Late last year, DEFRA began the process of developing an industry engagement sprint with the aim of setting out a long term vision for the CPR (Collection and packaging reforms). CPR encapsulates EPR, DRS and consistent collections as a full package, with the vision an aim of what we (industry) would like the schemes to look like in 10 years’ time.
The sprints consisted of a number of sessions with DEFRA and Kainos consultancy (whom had been brought in as a facilitator) over a 9 week period from January – March. Martin Hyde took part in the sprints as an Alupro representative, below is a short summary of his visioning sprint experience.
What were the goals of the sprints?
DEFRA outlined several key aims of the sprint process which were:
- Collaboratively define a longer-term vision for the Packaging Reforms
- Identify strategic objectives to deliver the Packaging Reforms vision and identify the associated activities required to deliver and achieve the end state vision
- Ensure all assumptions on achieving the objectives have been captured and risks and challenges identified.

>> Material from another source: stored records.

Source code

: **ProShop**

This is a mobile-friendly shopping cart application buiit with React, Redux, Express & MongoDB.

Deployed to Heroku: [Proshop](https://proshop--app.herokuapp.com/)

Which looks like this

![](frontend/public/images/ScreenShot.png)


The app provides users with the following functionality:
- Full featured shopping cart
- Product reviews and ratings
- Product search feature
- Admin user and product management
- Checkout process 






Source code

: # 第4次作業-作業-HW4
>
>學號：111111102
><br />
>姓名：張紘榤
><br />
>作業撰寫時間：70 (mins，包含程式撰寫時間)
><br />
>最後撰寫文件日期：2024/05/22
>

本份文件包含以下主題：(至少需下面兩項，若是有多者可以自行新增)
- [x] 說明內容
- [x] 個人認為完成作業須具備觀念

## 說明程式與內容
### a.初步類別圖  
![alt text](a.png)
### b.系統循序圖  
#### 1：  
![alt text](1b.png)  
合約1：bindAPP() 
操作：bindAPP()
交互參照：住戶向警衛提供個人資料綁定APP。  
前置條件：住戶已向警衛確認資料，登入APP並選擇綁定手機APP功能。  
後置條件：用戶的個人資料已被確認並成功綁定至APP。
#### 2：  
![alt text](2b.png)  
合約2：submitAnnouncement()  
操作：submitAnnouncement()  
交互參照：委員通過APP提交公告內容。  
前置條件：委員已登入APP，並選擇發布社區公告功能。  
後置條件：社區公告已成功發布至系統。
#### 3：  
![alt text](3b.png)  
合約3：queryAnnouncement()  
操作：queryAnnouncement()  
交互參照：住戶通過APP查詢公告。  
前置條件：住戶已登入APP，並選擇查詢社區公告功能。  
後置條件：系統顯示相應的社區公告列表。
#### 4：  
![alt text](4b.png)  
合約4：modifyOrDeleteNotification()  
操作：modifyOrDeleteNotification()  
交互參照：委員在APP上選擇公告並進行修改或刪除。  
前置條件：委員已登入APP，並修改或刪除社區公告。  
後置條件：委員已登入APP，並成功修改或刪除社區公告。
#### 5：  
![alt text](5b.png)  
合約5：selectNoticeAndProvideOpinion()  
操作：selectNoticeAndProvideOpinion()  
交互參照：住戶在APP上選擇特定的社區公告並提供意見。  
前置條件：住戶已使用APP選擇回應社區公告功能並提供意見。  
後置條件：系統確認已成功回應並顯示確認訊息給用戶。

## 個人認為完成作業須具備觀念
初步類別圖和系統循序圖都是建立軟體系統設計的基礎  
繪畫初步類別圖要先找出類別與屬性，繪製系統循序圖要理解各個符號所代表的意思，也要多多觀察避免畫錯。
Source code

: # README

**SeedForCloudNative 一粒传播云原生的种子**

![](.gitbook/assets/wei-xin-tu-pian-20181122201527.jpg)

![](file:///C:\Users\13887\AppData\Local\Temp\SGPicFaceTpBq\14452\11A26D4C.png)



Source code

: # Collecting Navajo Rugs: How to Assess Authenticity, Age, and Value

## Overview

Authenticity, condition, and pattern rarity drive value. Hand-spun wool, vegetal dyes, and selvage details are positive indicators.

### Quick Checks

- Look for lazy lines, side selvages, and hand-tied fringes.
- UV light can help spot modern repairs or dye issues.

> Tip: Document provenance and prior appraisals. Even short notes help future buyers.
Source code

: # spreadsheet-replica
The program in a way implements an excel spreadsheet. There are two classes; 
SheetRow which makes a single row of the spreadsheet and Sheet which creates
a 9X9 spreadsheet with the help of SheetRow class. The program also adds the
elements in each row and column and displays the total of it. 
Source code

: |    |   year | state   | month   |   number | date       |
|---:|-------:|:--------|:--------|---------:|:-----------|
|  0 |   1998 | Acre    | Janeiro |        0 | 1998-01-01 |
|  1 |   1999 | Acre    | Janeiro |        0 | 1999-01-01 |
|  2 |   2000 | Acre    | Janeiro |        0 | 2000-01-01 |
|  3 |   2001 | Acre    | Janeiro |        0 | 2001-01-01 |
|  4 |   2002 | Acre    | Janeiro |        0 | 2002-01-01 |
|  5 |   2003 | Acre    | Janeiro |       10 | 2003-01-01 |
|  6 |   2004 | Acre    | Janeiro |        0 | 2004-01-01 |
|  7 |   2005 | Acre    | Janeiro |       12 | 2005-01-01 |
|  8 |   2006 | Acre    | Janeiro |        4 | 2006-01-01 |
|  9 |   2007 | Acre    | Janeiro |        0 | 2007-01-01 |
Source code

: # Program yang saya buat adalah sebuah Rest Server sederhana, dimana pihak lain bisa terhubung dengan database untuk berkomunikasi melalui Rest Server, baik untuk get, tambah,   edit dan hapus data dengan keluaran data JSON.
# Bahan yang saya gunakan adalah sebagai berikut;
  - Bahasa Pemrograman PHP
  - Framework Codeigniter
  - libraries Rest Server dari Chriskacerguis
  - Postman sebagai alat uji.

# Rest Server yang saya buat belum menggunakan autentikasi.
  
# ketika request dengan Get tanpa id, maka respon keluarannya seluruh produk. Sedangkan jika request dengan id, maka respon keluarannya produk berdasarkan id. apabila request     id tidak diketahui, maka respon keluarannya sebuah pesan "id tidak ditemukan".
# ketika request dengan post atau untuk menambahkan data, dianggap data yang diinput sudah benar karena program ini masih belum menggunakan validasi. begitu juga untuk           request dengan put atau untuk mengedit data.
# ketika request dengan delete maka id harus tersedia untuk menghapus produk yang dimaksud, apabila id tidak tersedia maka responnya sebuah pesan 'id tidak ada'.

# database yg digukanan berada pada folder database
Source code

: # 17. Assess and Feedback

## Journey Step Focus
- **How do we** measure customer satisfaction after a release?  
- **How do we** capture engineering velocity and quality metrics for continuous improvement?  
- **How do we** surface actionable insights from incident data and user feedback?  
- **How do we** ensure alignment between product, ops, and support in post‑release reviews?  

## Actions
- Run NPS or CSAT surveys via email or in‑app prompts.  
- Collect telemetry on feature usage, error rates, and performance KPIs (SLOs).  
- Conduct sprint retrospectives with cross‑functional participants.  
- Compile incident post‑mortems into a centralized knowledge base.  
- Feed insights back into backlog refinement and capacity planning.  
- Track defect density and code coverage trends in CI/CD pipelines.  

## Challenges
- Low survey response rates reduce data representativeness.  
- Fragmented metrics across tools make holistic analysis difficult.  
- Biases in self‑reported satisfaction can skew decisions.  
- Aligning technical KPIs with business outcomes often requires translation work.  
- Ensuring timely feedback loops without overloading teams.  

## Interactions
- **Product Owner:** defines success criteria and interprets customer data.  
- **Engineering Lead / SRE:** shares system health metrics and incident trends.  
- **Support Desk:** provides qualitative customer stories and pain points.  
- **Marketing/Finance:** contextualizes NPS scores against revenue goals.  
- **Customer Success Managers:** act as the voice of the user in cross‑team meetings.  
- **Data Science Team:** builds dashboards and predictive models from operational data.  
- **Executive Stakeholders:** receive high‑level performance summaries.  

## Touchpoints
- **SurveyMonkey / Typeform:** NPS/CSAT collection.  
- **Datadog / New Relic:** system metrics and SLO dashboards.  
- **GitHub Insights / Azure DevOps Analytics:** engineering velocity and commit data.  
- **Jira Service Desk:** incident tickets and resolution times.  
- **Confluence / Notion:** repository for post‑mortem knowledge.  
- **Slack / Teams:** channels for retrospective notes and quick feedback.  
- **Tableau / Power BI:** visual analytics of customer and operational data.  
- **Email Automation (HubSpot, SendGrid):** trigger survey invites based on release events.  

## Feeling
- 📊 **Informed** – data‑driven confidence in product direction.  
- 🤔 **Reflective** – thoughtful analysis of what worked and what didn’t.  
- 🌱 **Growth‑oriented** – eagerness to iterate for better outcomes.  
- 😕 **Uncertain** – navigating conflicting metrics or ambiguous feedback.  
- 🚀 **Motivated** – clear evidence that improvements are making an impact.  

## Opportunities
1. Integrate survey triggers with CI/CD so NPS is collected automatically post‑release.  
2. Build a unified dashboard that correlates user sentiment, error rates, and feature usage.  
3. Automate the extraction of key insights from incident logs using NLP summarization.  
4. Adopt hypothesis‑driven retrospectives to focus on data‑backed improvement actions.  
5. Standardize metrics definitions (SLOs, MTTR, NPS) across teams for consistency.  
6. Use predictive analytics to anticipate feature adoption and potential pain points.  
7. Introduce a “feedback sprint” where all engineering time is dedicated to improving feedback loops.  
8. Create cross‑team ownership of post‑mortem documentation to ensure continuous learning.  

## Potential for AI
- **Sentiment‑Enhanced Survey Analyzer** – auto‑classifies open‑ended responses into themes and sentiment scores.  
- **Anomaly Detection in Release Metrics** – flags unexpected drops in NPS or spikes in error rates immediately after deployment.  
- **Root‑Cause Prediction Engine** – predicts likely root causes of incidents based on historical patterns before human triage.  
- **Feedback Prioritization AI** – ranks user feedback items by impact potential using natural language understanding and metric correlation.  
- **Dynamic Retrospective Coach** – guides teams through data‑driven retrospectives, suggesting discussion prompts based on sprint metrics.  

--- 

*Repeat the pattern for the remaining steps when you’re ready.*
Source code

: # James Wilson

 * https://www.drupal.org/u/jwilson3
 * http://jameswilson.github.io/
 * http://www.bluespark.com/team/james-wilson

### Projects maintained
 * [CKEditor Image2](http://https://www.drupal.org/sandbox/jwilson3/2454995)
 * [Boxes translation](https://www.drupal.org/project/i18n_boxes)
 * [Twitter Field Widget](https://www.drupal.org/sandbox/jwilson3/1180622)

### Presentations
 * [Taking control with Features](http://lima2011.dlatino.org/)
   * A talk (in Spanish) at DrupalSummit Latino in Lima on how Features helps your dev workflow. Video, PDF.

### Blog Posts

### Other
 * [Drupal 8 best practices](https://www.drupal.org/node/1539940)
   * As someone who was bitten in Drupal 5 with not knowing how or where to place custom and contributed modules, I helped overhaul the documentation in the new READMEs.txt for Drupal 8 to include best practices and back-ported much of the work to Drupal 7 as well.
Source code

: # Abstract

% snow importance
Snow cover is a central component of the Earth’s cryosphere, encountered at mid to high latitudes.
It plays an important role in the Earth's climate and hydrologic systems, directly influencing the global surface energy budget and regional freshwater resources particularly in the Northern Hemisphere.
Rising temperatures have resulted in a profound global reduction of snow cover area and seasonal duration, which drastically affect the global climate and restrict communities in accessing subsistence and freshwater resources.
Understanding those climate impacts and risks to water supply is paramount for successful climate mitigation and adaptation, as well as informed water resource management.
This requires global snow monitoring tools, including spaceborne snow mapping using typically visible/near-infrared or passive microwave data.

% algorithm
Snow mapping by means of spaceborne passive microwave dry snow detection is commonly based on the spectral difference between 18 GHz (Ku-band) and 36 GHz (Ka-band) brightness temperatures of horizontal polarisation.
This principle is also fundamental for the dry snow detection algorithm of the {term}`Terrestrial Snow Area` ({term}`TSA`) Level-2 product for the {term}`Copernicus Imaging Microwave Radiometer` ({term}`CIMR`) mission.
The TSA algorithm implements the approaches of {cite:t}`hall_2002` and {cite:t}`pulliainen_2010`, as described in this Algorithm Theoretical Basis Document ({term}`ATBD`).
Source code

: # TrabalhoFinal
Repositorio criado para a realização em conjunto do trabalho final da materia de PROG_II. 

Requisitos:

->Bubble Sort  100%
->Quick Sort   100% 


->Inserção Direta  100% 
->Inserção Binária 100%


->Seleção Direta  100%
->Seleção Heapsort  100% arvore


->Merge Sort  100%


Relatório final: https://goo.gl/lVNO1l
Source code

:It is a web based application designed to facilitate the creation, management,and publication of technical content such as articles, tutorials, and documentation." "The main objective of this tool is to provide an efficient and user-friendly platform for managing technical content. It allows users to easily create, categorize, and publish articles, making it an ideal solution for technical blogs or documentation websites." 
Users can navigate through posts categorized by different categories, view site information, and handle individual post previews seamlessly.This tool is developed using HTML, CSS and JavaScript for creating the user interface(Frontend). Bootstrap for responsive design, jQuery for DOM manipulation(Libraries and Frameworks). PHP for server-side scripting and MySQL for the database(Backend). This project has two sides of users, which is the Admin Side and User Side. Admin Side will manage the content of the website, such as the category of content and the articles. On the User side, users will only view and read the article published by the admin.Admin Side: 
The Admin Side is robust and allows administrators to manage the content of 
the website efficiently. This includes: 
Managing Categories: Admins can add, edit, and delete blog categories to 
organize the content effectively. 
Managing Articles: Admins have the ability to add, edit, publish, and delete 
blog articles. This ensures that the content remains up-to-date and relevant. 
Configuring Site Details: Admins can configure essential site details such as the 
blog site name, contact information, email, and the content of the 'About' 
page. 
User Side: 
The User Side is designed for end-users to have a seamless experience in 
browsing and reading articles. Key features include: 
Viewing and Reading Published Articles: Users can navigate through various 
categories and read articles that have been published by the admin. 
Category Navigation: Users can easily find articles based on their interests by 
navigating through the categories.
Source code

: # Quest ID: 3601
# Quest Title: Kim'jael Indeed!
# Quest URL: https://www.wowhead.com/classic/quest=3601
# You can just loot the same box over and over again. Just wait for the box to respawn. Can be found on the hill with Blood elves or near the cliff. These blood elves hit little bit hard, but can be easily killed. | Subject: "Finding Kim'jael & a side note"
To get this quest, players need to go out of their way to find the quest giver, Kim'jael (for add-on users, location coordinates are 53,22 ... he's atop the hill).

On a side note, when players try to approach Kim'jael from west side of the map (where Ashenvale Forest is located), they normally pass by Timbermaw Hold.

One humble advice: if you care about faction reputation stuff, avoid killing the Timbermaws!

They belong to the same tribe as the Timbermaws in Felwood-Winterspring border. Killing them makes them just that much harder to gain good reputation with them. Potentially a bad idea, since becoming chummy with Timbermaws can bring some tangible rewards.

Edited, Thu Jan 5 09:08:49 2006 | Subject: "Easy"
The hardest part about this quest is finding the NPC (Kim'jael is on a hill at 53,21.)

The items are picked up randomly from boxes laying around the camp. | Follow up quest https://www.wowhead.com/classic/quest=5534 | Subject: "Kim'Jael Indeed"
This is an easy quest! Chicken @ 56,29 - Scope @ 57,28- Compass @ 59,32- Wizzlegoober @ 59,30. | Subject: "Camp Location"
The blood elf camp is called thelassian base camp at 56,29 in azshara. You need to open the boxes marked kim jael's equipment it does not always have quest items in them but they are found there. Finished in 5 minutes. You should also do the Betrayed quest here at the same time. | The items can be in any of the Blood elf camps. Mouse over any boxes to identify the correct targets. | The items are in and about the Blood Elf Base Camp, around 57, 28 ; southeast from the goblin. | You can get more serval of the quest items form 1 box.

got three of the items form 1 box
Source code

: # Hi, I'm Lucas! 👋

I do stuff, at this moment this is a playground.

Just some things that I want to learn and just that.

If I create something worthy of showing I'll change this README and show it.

- Co create a shared high-level outcome focused roadmap for post 2023 and identify any gaps in delivery of the reforms that could hinder realisation of the end vision
How did the sprint groups work?
Following an initial, in-person event in London, sprint attendees were split into a total of 4 groups to develop a long term vision. In the build-up, Industry highlighted concerns that DEFRA were attempting to silo us into groups (trade associations, producers etc) to restrict wider discussions. This led to DEFRA developing cross industry stakeholder groups with a wide range of representation in each covering Producers, Trade Associations, NGOs, Waste management / reprocessors and Retailers.
Initial barriers to progress:
The sprint process what somewhat disrupted throughout due to DEFRA’s mandate to focus on a 10 year vision rather than considering the short term issues on the horizon. This proved a concern for many attendees due to the significant, ongoing short term issues related to all three of the key CPR policies.
There was also a significant amount of “venting” at first, it is clear that this process should have been started earlier, and several people were frustrated at DEFRA’s historic lack of engagement with the sector. This also aligned with concerns that the outputs of the sprints might not be taken forward or considered seriously by the government.
Sprint Vision – Output:
Below is an extract from the final visioning sprint session which outlines the key Vision and delivery targets collated from the exercise.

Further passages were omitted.